What you are asked to do → Transcribe every entry verbatim; omit pictures.

(Collected data entries)
════════

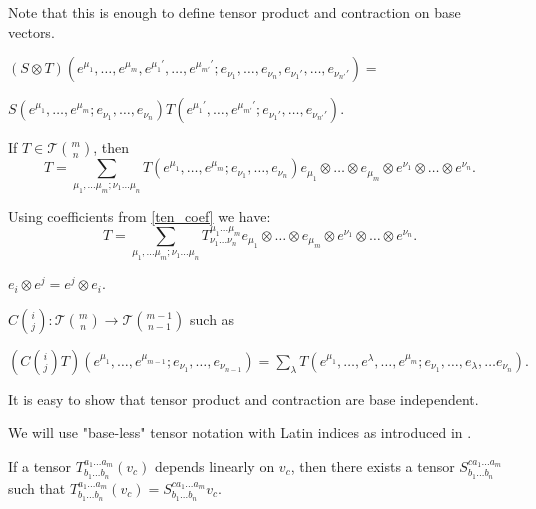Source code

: \documentclass[main.tex]{subfiles}
\begin{document}
Note that this is enough to define tensor product and contraction on base vectors.
\begin{definition}
$(S\otimes T)(e^{\mu_1}, \dots, e^{\mu_m}, e^{\mu_1'}, \dots, e^{\mu_{m'}'};e_{\nu_1}, \dots, e_{\nu_n}, e_{\nu_1'}, \dots, e_{\nu_{n'}'}) = $

$S(e^{\mu_1}, \dots, e^{\mu_m};e_{\nu_1}, \dots, e_{\nu_n})T(e^{\mu_1'}, \dots, e^{\mu_{m'}'};e_{\nu_1'}, \dots, e_{\nu_{n'}'}).$
\end{definition}

\begin{corollary} If $T\in\mathcal{T}\binom{m}{n}$, then
\begin{equation}
T = \sum\limits_{\mu_1,\dots\mu_m;\nu_1\dots\mu_n} T(e^{\mu_1}, \dots, e^{\mu_m}; e_{\nu_1}, \dots, e_{\nu_n}) e_{\mu_1} \otimes \dots \otimes e_{\mu_m} \otimes e^{\nu_1} \otimes \dots \otimes e^{\nu_n}.
\end{equation}
\end{corollary}

Using coefficients from \ref{ten_coef} we have:
\begin{equation}
\boxed{T = \sum\limits_{\mu_1,\dots\mu_m;\nu_1\dots\mu_n} T^{\mu_1\dots\mu_m}_{\nu_1\dots\nu_n} e_{\mu_1} \otimes \dots \otimes e_{\mu_m} \otimes e^{\nu_1} \otimes \dots \otimes e^{\nu_n}.}
\end{equation}

\begin{remark}
$e_i \otimes e^j = e^j \otimes e_i.$
\end{remark}

\begin{definition}
$C\binom{i}{j}:\mathcal{T}\binom{m}{n}\to\mathcal{T}\binom{m - 1}{n - 1}$ such as

$(C\binom{i}{j}T)(e^{\mu_1}, \dots, e^{\mu_{m-1}}; e_{\nu_1}, \dots, e_{\nu_{n-1}}) = \sum_\lambda 
T(e^{\mu_1}, \dots, e^\lambda, \dots, e^{\mu_m}; e_{\nu_1}, \dots, e_\lambda, \dots e_{\nu_n}).$
\end{definition}

\noindent
It is easy to show that tensor product and contraction are base independent.

\noindent
We will use "base-less" tensor notation with Latin indices as introduced in \cite{wald1984}.

\begin{lemma}
If a tensor $T^{a_1\dots a_m}_{b_1\dots b_n}(v_c)$ depends linearly on $v_c$, then there exists a tensor 
$S^{c a_1\dots a_m}_{b_1\dots b_n}$ such that $T^{a_1\dots a_m}_{b_1\dots b_n}(v_c) = S^{c a_1\dots a_m}_{b_1\dots b_n} v_c.$
\end{lemma}
\end{document}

════════

Task response →
Source code

: \documentclass[main.tex]{subfiles}
\begin{document}
Note that this is enough to define tensor product and contraction on base vectors.
\begin{definition}
$(S\otimes T)(e^{\mu_1}, \dots, e^{\mu_m}, e^{\mu_1'}, \dots, e^{\mu_{m'}'};e_{\nu_1}, \dots, e_{\nu_n}, e_{\nu_1'}, \dots, e_{\nu_{n'}'}) = $

$S(e^{\mu_1}, \dots, e^{\mu_m};e_{\nu_1}, \dots, e_{\nu_n})T(e^{\mu_1'}, \dots, e^{\mu_{m'}'};e_{\nu_1'}, \dots, e_{\nu_{n'}'}).$
\end{definition}

\begin{corollary} If $T\in\mathcal{T}\binom{m}{n}$, then
\begin{equation}
T = \sum\limits_{\mu_1,\dots\mu_m;\nu_1\dots\mu_n} T(e^{\mu_1}, \dots, e^{\mu_m}; e_{\nu_1}, \dots, e_{\nu_n}) e_{\mu_1} \otimes \dots \otimes e_{\mu_m} \otimes e^{\nu_1} \otimes \dots \otimes e^{\nu_n}.
\end{equation}
\end{corollary}

Using coefficients from \ref{ten_coef} we have:
\begin{equation}
\boxed{T = \sum\limits_{\mu_1,\dots\mu_m;\nu_1\dots\mu_n} T^{\mu_1\dots\mu_m}_{\nu_1\dots\nu_n} e_{\mu_1} \otimes \dots \otimes e_{\mu_m} \otimes e^{\nu_1} \otimes \dots \otimes e^{\nu_n}.}
\end{equation}

\begin{remark}
$e_i \otimes e^j = e^j \otimes e_i.$
\end{remark}

\begin{definition}
$C\binom{i}{j}:\mathcal{T}\binom{m}{n}\to\mathcal{T}\binom{m - 1}{n - 1}$ such as

$(C\binom{i}{j}T)(e^{\mu_1}, \dots, e^{\mu_{m-1}}; e_{\nu_1}, \dots, e_{\nu_{n-1}}) = \sum_\lambda 
T(e^{\mu_1}, \dots, e^\lambda, \dots, e^{\mu_m}; e_{\nu_1}, \dots, e_\lambda, \dots e_{\nu_n}).$
\end{definition}

\noindent
It is easy to show that tensor product and contraction are base independent.

\noindent
We will use "base-less" tensor notation with Latin indices as introduced in \cite{wald1984}.

\begin{lemma}
If a tensor $T^{a_1\dots a_m}_{b_1\dots b_n}(v_c)$ depends linearly on $v_c$, then there exists a tensor 
$S^{c a_1\dots a_m}_{b_1\dots b_n}$ such that $T^{a_1\dots a_m}_{b_1\dots b_n}(v_c) = S^{c a_1\dots a_m}_{b_1\dots b_n} v_c.$
\end{lemma}
\end{document}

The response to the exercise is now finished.